Citation :[HRP]Avec toutes mes excuses pour le retard dans ma réponse.
Répondre
#65
Les deux hommes n'eurent aucun mal à suivre les ordres. Les sacs furent placer de part et d'autre de la licorne et accrochés avec soin. Si l'animal réputé légendaire aurait émerveillé n'importe quelle petite fille, les paysans n'accordèrent aucune importance, préférant se débarrasser de cette corvée au plus vite.

Selinde engagea la conversation et n'eut qu'un haussement d'épaule en réponse. Une barbe mal taillée allongait leur visage et leur regard ne montrait aucune émotion. Les travaux des champs ne leur permettaient pas de se laisser aller aux émotions.

Ou à répondre aux questions.

Estimant avoir fini leur tâche, ils prirent congé et l'un d'eux lâcha sur le départ une phrase dans le patois local sans effort d'articulation.

Meril'est'ti, Grid'en'fout. Vient'mais'champ. Veille´silos
Répondre
#66
Selinde soupira. L'accent de la capitale, employé par le bas-peuple, différait grandement de ce patois local. Elle ne sut reconnaître que quelques mots sans pour autant percevoir le sens de ce qu'avait voulu lui signifier le paysan. Ce pauvre hère, que le labeur avait aliéné et la fatalité éreinté, ne lui serait d'aucune aide pour comprendre ce qui se tramait réellement à Balard.

Malgré la frustration ressentie, elle se contenta de le remercier d'un sourire. Il n'avait été le seul à se montrer si peu loquace. Nul ne souhaitait aborder la vérité, préservant sa lâcheté dans le silence, ou sa culpabilité dans le mensonge. La demeure de Médéon Mirelli garderait ses secrets encore un temps.

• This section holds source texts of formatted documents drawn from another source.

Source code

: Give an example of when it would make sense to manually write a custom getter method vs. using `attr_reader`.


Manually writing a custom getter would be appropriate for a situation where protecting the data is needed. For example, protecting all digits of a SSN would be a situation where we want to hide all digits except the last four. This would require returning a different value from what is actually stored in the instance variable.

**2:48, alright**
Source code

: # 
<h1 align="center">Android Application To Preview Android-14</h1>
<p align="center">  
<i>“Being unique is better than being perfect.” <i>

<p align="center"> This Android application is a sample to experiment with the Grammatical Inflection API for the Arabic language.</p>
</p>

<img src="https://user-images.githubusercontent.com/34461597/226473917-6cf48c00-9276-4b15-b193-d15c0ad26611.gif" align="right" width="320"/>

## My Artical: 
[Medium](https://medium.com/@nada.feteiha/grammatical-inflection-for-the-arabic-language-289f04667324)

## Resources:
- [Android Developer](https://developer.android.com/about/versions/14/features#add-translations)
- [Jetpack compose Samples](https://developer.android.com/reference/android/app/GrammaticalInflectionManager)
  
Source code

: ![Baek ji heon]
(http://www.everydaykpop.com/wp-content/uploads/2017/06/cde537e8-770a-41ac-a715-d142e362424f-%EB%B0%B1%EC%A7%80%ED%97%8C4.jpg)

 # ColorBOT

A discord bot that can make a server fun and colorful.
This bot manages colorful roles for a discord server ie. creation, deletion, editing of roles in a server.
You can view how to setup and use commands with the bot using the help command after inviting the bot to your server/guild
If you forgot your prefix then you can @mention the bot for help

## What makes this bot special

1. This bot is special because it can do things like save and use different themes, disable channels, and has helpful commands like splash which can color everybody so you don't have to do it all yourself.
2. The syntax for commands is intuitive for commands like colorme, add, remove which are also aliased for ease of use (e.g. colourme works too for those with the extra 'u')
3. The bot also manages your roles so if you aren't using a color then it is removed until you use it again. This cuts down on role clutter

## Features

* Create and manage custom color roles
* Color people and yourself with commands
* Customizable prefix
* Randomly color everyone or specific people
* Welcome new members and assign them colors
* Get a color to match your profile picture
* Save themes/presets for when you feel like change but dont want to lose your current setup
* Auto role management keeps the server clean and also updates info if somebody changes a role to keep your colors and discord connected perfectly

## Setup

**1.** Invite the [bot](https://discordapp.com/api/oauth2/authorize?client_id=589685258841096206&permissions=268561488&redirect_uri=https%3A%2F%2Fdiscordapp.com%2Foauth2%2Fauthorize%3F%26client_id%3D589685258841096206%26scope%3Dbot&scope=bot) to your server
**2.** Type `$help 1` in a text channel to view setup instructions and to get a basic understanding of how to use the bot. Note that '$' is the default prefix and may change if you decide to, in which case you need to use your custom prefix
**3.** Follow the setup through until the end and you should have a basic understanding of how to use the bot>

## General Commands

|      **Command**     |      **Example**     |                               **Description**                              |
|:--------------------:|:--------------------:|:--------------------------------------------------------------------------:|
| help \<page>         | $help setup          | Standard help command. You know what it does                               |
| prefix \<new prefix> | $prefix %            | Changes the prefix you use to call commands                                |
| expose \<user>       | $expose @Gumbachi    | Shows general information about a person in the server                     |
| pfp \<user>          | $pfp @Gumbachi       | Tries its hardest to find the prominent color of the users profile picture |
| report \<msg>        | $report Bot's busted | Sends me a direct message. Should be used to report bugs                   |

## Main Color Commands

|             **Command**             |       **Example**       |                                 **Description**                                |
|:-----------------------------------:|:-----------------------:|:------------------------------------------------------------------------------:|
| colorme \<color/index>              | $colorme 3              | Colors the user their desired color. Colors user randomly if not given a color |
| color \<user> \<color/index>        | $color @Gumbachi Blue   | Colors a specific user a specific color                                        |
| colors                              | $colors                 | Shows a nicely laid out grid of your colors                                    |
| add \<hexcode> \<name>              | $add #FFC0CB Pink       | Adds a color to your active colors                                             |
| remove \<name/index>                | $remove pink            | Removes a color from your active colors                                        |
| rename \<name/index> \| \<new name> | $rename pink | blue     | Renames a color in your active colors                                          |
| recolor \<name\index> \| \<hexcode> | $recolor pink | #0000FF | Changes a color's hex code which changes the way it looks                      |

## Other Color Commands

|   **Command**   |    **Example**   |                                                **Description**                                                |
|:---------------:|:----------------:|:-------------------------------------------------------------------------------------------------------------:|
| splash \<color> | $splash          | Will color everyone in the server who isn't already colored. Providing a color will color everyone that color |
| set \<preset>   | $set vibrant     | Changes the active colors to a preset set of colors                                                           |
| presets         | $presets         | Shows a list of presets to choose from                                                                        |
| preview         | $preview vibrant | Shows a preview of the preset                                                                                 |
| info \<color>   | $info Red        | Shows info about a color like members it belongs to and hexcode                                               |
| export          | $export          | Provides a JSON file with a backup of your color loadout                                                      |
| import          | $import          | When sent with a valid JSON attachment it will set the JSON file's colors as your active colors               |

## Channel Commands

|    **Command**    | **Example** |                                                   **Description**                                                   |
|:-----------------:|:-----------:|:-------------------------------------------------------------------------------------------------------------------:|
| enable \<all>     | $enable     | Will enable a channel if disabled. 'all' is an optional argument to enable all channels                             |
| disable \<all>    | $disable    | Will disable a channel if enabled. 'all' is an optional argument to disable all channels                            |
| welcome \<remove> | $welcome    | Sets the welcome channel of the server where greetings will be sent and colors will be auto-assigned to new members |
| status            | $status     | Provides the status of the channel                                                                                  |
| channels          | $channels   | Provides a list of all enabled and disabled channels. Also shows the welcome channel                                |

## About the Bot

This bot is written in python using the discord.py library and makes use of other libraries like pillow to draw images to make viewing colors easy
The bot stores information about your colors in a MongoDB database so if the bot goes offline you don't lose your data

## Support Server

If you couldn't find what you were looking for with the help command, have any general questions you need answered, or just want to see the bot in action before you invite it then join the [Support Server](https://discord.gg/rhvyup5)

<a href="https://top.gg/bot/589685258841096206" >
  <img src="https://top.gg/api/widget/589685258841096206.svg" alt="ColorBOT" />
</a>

Ses pas la conduisirent bien vite à la sortie du bourg, la bride bien serrée dans sa main. Privée de sa monture devenue portefaix, le retour à Yris serait épuisant et terriblement long. Mais selon ses estimations, elle devrait être sur place dans les délais qu'elle avait fourni à cet elfe prétentieux assez désespéré pour requérir son intervention dans une affaire de la Haute Inquisition, une institution qu'elle avait en horreur.

Et puis… Et puis… Selinde avait écrit à l'attention de la princesse Elene. Elle avait longtemps hésité, déchirant et brûlant des dizaines d'essais en quête des mots les plus appropriés. Mais nulle expression n'avait été à la hauteur des inclinaisons de son coeur. Sa prose était restée lacunaire sur ses états d'âme et ne traitait, en apparence, pas de l'affaire qui les occupait toutes deux par mesure de précaution. Quelques allusions, néanmoins, laisseraient à deviner à la princesse du véritable objet de sa requête.

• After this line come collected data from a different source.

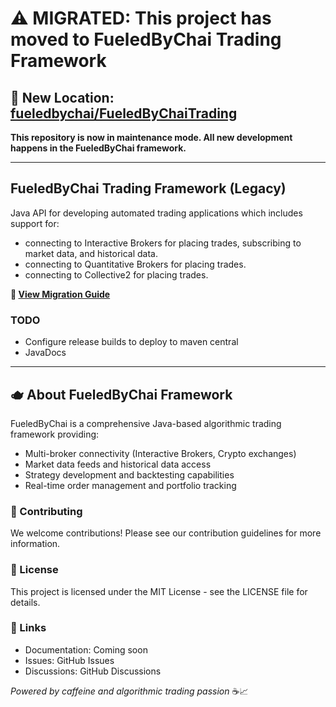 # ⚠️ MIGRATED: This project has moved to FueledByChai Trading Framework

## 🚀 **New Location: [fueledbychai/FueledByChaiTrading](https://github.com/fueledbychai/FueledByChaiTrading)**

**This repository is now in maintenance mode. All new development happens in the FueledByChai framework.**

---

## FueledByChai Trading Framework (Legacy)

Java API for developing automated trading applications which includes support for:

- connecting to Interactive Brokers for placing trades, subscribing to market data, and historical data.
- connecting to Quantitative Brokers for placing trades.
- connecting to Collective2 for placing trades.

**📖 [View Migration Guide](./MIGRATION_NOTICE.md)**

### TODO

- Configure release builds to deploy to maven central
- JavaDocs


---

## 🫖 About FueledByChai Framework

FueledByChai is a comprehensive Java-based algorithmic trading framework providing:
- Multi-broker connectivity (Interactive Brokers, Crypto exchanges)
- Market data feeds and historical data access
- Strategy development and backtesting capabilities
- Real-time order management and portfolio tracking

### 🤝 Contributing
We welcome contributions! Please see our contribution guidelines for more information.

### 📄 License
This project is licensed under the MIT License - see the LICENSE file for details.

### 🔗 Links
- Documentation: Coming soon
- Issues: GitHub Issues
- Discussions: GitHub Discussions

*Powered by caffeine and algorithmic trading passion* ☕📈
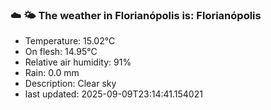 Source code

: ### ☁️ 🌤️  The weather in Florianópolis is: Florianópolis

- Temperature: 15.02°C
- On flesh: 14.95°C
- Relative air humidity: 91%
- Rain: 0.0 mm
- Description: Clear sky
- last updated: 2025-09-09T23:14:41.154021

Avant de se rendre devant les greniers, elle avait déniché aussi bien quelques vivres pour le voyage qu'un coursier fiable, qui porterait sa missive jusqu'au palais bien avant elle. Devancée par sa propre missive, elle espérait que celle-ci parvienne dans les mains de la princesse suffisamment tôt pour qu'elle puisse la recevoir à son arrivée.


[Image: 5MXJsXY.jpg]
Répondre
#67

La jeune femme ferma un poing rageur sur le délicat bijou. L'anneau d'or massif qui trônait dans le creux de sa paume, était surmonté d'un “S” de rubis, dont elle n'avait jamais réellement su s'il s'agissait de sa propre initiale ou de celle de la famille que Victor entendait lui faire rejoindre par ce présent onéreux.

Comme elle le haïssait. Ce traître qui avait choisi la mort pour ne pas avoir à tenir ses promesses. Ce scélérat qui l'avait lâchement abandonnée et osait, bien des mois plus tard, ressurgir de sa tombe avec cette bague et quelques mots d'adieu sur une lettre froissée. Pourquoi fallait-il qu'il vienne la hanter de la sorte après tout ce temps ?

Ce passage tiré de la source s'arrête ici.